OSDI '08: Corey, an operating system for many cores

January 14, 2009

Just before Christmas, the systems community held one of its premier conferences - Operating Systems Design and Implementation (OSDI ‘08). This biannual conference showcases some of the best research in operating systems, networks, distributed systems and software technology from the past couple of years.

Although I wasn’t lucky enough to go, I did grab a copy of the proceedings and had a read through a bunch of the papers that interested me. I plan to post summaries of a few to this blog. I see people ask repeatedly on various forums (fora?) “what’s new in computer science?”. No-one seems to give a satisfactory answer, for a number of reasons. Hopefully I can redress some of the balance here, at least in the systems world.

Without further ado, I’ll get stuck in to one of the OSDI papers: Corey: an operating system for many cores by Boyd-Wickizer et al from a combination of MIT, Fudan University, MSR Asia and Xi’an Jiaotong University (12 authors!). Download the paper and play along at home, as usual.

Almost every systems presentation you see nowadays starts off with the same observation: that CPU clock rates are stagnating and the way to improve performance is now to scale horizontally by adding more cores to the machine, rather than vertically by increasing the speed of the CPU. The ‘free lunch’ that CPU designers gave application programmers has finally ended, and now we have to figure out how to write programs for multiple processors.

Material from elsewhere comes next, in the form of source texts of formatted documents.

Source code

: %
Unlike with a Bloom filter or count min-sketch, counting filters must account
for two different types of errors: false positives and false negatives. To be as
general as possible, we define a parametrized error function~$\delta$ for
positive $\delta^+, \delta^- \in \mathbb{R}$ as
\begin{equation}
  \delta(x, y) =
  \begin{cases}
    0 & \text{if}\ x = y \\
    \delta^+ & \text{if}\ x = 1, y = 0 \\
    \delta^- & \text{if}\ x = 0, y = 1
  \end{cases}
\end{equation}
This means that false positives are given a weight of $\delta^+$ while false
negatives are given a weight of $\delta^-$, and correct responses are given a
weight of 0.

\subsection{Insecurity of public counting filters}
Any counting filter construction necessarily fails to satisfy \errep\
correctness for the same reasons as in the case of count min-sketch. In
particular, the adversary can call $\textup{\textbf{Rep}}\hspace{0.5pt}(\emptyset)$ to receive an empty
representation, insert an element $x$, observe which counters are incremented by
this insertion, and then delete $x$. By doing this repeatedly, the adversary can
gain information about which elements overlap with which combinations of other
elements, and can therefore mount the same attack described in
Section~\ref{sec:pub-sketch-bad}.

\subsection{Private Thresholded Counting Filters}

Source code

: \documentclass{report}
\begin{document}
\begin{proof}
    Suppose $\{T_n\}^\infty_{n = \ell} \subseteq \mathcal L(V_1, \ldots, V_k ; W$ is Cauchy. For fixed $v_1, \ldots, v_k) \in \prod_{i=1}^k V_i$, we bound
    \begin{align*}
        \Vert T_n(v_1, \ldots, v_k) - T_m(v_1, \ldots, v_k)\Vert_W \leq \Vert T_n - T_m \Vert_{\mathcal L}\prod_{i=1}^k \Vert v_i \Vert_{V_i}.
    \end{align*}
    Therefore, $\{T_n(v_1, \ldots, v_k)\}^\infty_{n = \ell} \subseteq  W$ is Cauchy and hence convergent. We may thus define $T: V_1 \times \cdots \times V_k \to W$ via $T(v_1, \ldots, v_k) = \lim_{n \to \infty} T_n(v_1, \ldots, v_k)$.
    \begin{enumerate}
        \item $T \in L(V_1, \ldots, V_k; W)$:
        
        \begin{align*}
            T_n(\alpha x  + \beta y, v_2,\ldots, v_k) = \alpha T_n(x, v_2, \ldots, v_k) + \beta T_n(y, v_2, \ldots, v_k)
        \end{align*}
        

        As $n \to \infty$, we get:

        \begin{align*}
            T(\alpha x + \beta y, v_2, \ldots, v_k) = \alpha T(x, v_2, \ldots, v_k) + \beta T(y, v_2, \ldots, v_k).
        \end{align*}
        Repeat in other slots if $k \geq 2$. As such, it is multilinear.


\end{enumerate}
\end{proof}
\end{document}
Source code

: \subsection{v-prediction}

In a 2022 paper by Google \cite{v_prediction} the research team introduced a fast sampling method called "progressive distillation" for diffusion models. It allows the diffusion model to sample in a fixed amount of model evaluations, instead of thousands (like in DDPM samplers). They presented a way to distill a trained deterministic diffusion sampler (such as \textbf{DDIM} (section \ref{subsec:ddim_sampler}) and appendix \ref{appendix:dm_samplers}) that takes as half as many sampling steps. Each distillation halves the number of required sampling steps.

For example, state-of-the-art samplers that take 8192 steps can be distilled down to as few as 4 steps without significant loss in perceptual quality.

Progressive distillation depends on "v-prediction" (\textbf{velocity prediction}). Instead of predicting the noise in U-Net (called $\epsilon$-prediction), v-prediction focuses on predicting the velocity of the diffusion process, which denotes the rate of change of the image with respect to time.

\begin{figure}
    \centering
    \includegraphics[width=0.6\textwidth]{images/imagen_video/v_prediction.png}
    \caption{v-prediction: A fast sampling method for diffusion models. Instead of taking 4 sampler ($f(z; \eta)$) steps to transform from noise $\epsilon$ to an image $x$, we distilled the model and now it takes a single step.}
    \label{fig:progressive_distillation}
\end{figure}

This is not an easy problem to solve. We now have to structure our programs to run in parallel, rather than sequentially. The problem with running code in parallel is that it is hard to efficiently control access to shared resources between multiple threads. Concurrent access to, for example, main memory is fraught with all kinds of difficulties. Unless the order of access is very strictly controlled, processes may mutually wait on a resource that another holds, causing deadlock, or they may observe an inconsistent view of a shared variable, or they may corrupt a shared data structure, to mention only three.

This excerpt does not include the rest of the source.